[Opening DATA FOR REVIEW section]

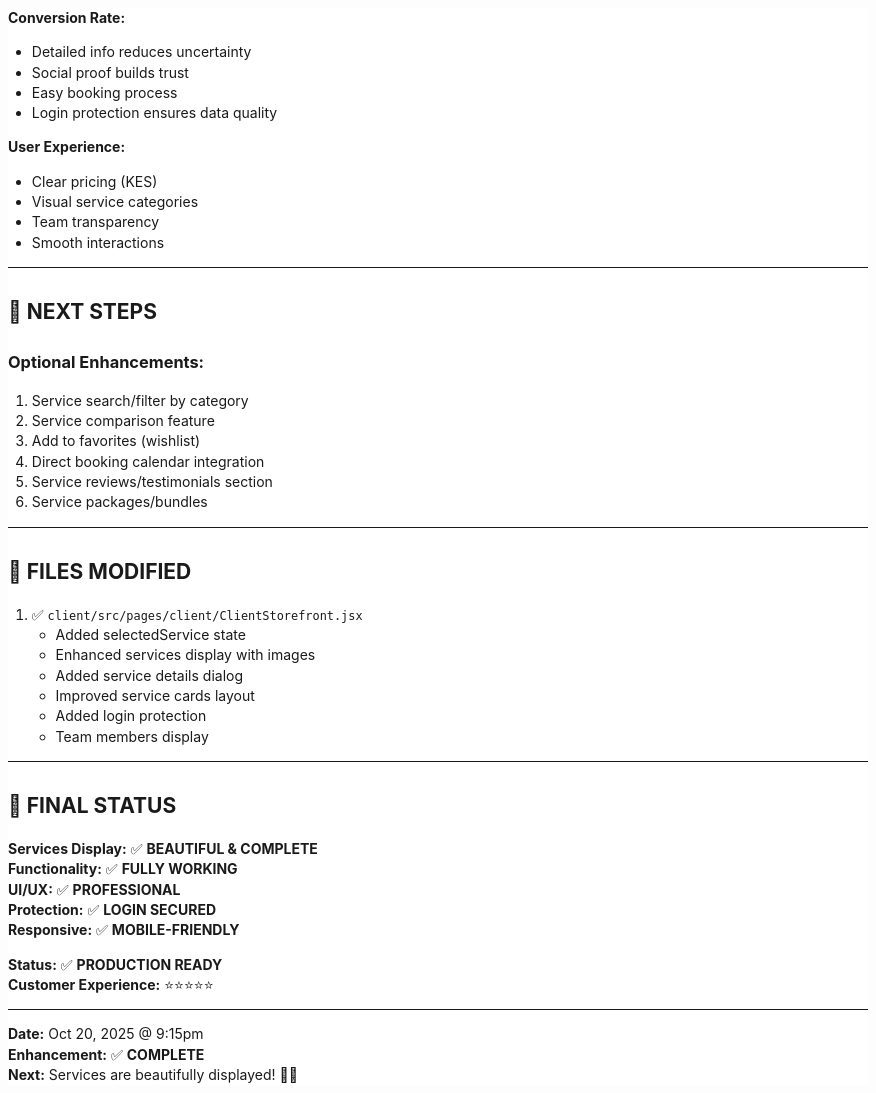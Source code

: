 **Conversion Rate:**
- Detailed info reduces uncertainty
- Social proof builds trust
- Easy booking process
- Login protection ensures data quality

**User Experience:**
- Clear pricing (KES)
- Visual service categories
- Team transparency
- Smooth interactions

---

## 🎯 **NEXT STEPS**

### **Optional Enhancements:**
1. Service search/filter by category
2. Service comparison feature
3. Add to favorites (wishlist)
4. Direct booking calendar integration
5. Service reviews/testimonials section
6. Service packages/bundles

---

## 📁 **FILES MODIFIED**

1. ✅ `client/src/pages/client/ClientStorefront.jsx`
   - Added selectedService state
   - Enhanced services display with images
   - Added service details dialog
   - Improved service cards layout
   - Added login protection
   - Team members display

---

## 🎉 **FINAL STATUS**

**Services Display:** ✅ **BEAUTIFUL & COMPLETE**  
**Functionality:** ✅ **FULLY WORKING**  
**UI/UX:** ✅ **PROFESSIONAL**  
**Protection:** ✅ **LOGIN SECURED**  
**Responsive:** ✅ **MOBILE-FRIENDLY**  

**Status:** ✅ **PRODUCTION READY**  
**Customer Experience:** ⭐⭐⭐⭐⭐

---

**Date:** Oct 20, 2025 @ 9:15pm  
**Enhancement:** ✅ **COMPLETE**  
**Next:** Services are beautifully displayed! 🎨✨
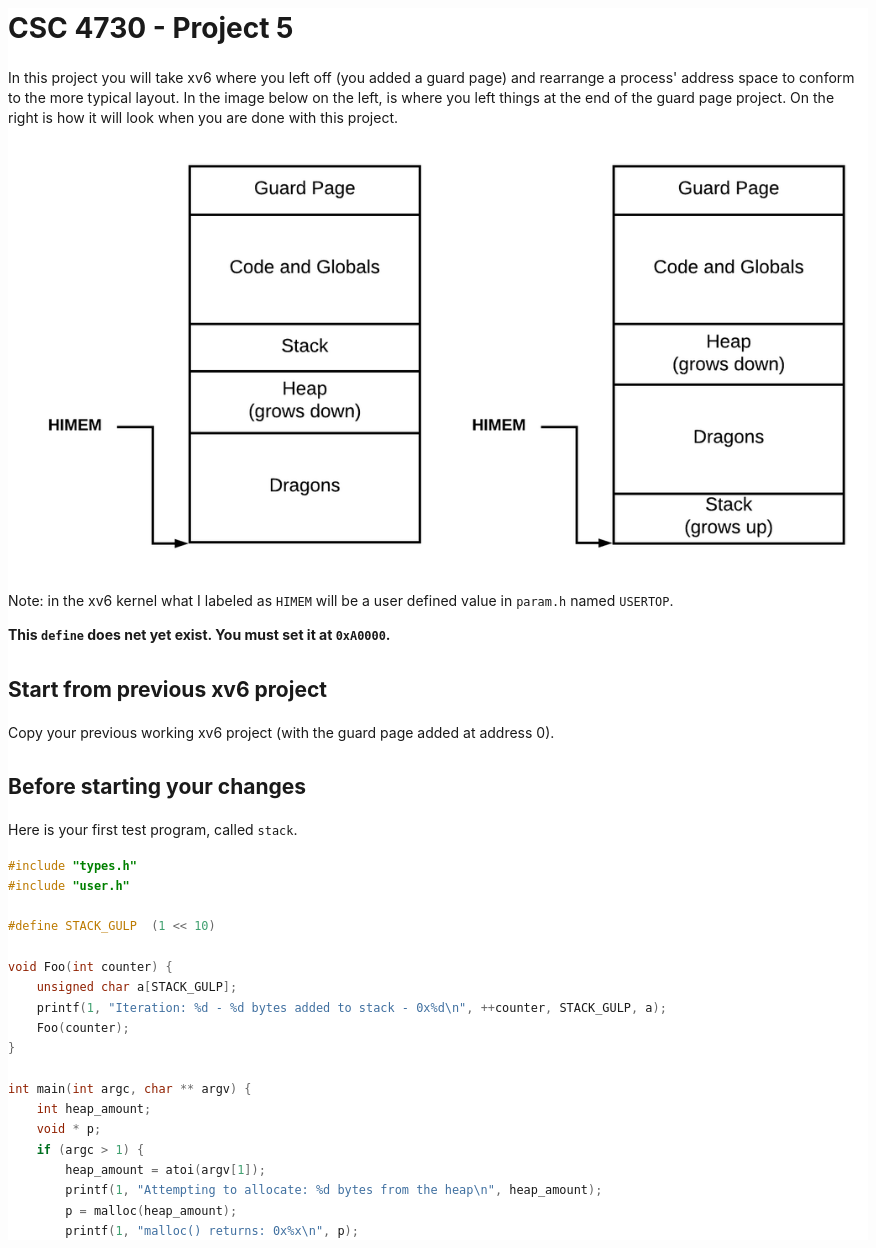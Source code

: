 # CSC 4730 - Project 5

In this project you will take xv6 where you left off (you added a guard page) and rearrange a process' address space to conform to the more typical layout. In the image below on the left, is where you left things at the end of the guard page project. On the right is how it will look when you are done with this project.

![xv6_move_stack](./xv6_move_stack.png)

Note: in the xv6 kernel what I labeled as ```HIMEM``` will be a user defined value in `param.h` named `USERTOP`.

**This `define` does net yet exist. You must set it at `0xA0000`.**

## Start from previous xv6 project

Copy your previous working xv6 project (with the guard page added at address 0).

## Before starting your changes

Here is your first test program, called `stack`.

```c
#include "types.h"
#include "user.h"

#define	STACK_GULP	(1 << 10)

void Foo(int counter) {
	unsigned char a[STACK_GULP];
	printf(1, "Iteration: %d - %d bytes added to stack - 0x%d\n", ++counter, STACK_GULP, a);
	Foo(counter);
}

int main(int argc, char ** argv) {
	int heap_amount;
	void * p;
	if (argc > 1) {
		heap_amount = atoi(argv[1]);
		printf(1, "Attempting to allocate: %d bytes from the heap\n", heap_amount);
		p = malloc(heap_amount);
		printf(1, "malloc() returns: 0x%x\n", p);
```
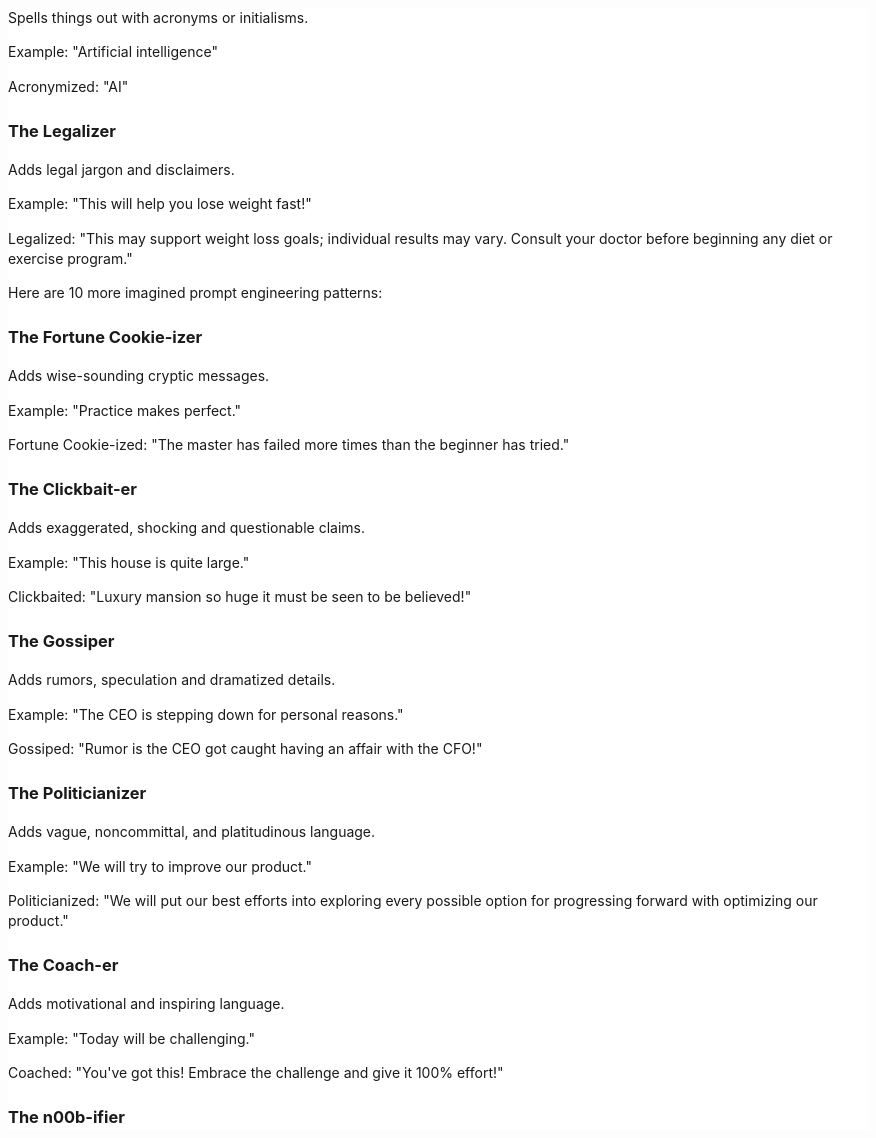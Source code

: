 Spells things out with acronyms or initialisms.

Example: "Artificial intelligence"

Acronymized: "AI"

### The Legalizer

Adds legal jargon and disclaimers.

Example: "This will help you lose weight fast!"

Legalized: "This may support weight loss goals; individual results may vary. Consult your doctor before beginning any diet or exercise program."

Here are 10 more imagined prompt engineering patterns:

### The Fortune Cookie-izer

Adds wise-sounding cryptic messages.

Example: "Practice makes perfect."

Fortune Cookie-ized: "The master has failed more times than the beginner has tried."

### The Clickbait-er

Adds exaggerated, shocking and questionable claims.

Example: "This house is quite large."

Clickbaited: "Luxury mansion so huge it must be seen to be believed!"

### The Gossiper

Adds rumors, speculation and dramatized details.

Example: "The CEO is stepping down for personal reasons."

Gossiped: "Rumor is the CEO got caught having an affair with the CFO!"

### The Politicianizer

Adds vague, noncommittal, and platitudinous language.

Example: "We will try to improve our product."

Politicianized: "We will put our best efforts into exploring every possible option for progressing forward with optimizing our product."

### The Coach-er

Adds motivational and inspiring language.

Example: "Today will be challenging."

Coached: "You've got this! Embrace the challenge and give it 100% effort!"

### The n00b-ifier
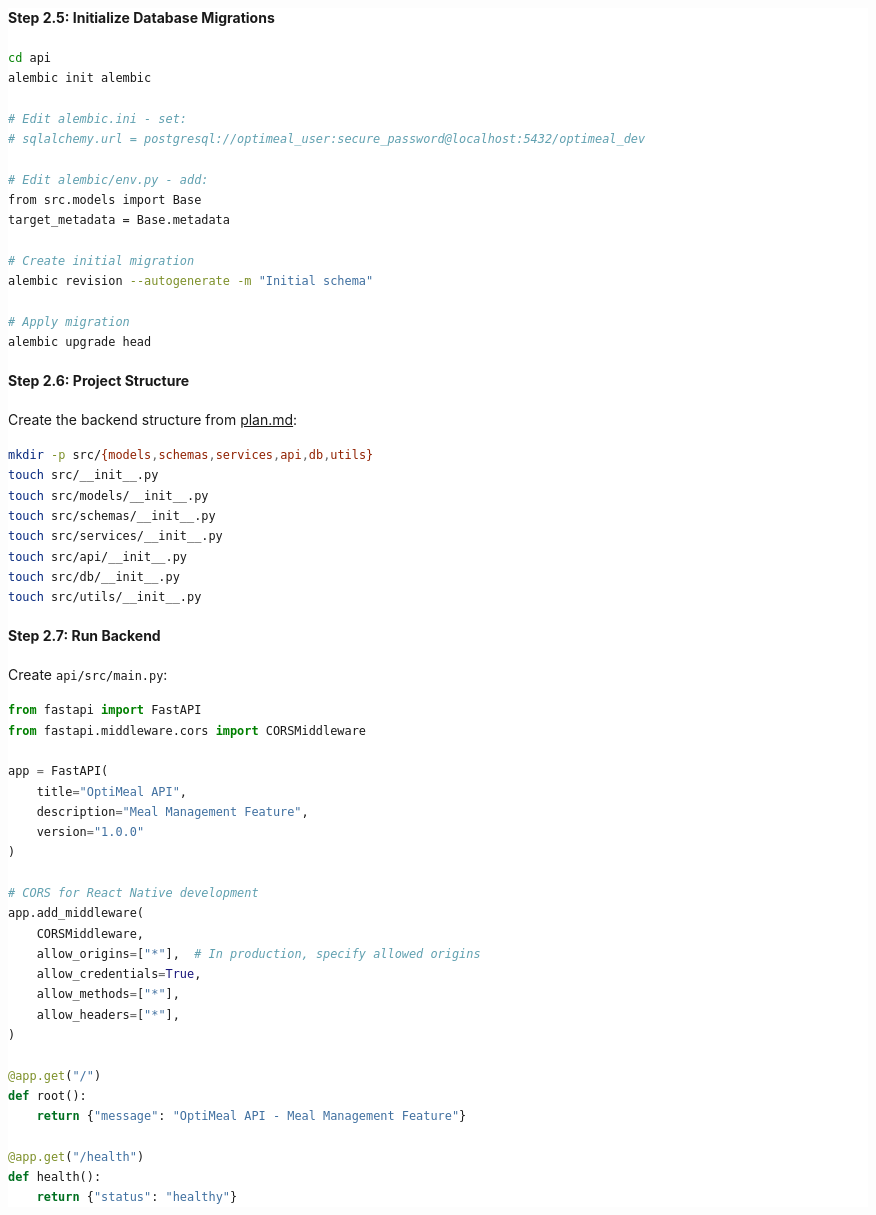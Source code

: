 #### Step 2.5: Initialize Database Migrations

```bash
cd api
alembic init alembic

# Edit alembic.ini - set:
# sqlalchemy.url = postgresql://optimeal_user:secure_password@localhost:5432/optimeal_dev

# Edit alembic/env.py - add:
from src.models import Base
target_metadata = Base.metadata

# Create initial migration
alembic revision --autogenerate -m "Initial schema"

# Apply migration
alembic upgrade head
```

#### Step 2.6: Project Structure

Create the backend structure from [plan.md](plan.md):

```bash
mkdir -p src/{models,schemas,services,api,db,utils}
touch src/__init__.py
touch src/models/__init__.py
touch src/schemas/__init__.py
touch src/services/__init__.py
touch src/api/__init__.py
touch src/db/__init__.py
touch src/utils/__init__.py
```

#### Step 2.7: Run Backend

Create `api/src/main.py`:

```python
from fastapi import FastAPI
from fastapi.middleware.cors import CORSMiddleware

app = FastAPI(
    title="OptiMeal API",
    description="Meal Management Feature",
    version="1.0.0"
)

# CORS for React Native development
app.add_middleware(
    CORSMiddleware,
    allow_origins=["*"],  # In production, specify allowed origins
    allow_credentials=True,
    allow_methods=["*"],
    allow_headers=["*"],
)

@app.get("/")
def root():
    return {"message": "OptiMeal API - Meal Management Feature"}

@app.get("/health")
def health():
    return {"status": "healthy"}

```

[Closing DATA FOR REVIEW section]

§ **EXERCISE GOAL**
Go through the data above and print exactly the lines from its first line through the line holding "- Enhanced services display with images", both included, leaving pictures aside.

§ **ANSWER FOR THE TASK**
Source code

: **Conversion Rate:**
- Detailed info reduces uncertainty
- Social proof builds trust
- Easy booking process
- Login protection ensures data quality

**User Experience:**
- Clear pricing (KES)
- Visual service categories
- Team transparency
- Smooth interactions

---

## 🎯 **NEXT STEPS**

### **Optional Enhancements:**
1. Service search/filter by category
2. Service comparison feature
3. Add to favorites (wishlist)
4. Direct booking calendar integration
5. Service reviews/testimonials section
6. Service packages/bundles

---

## 📁 **FILES MODIFIED**

1. ✅ `client/src/pages/client/ClientStorefront.jsx`
   - Added selectedService state
   - Enhanced services display with images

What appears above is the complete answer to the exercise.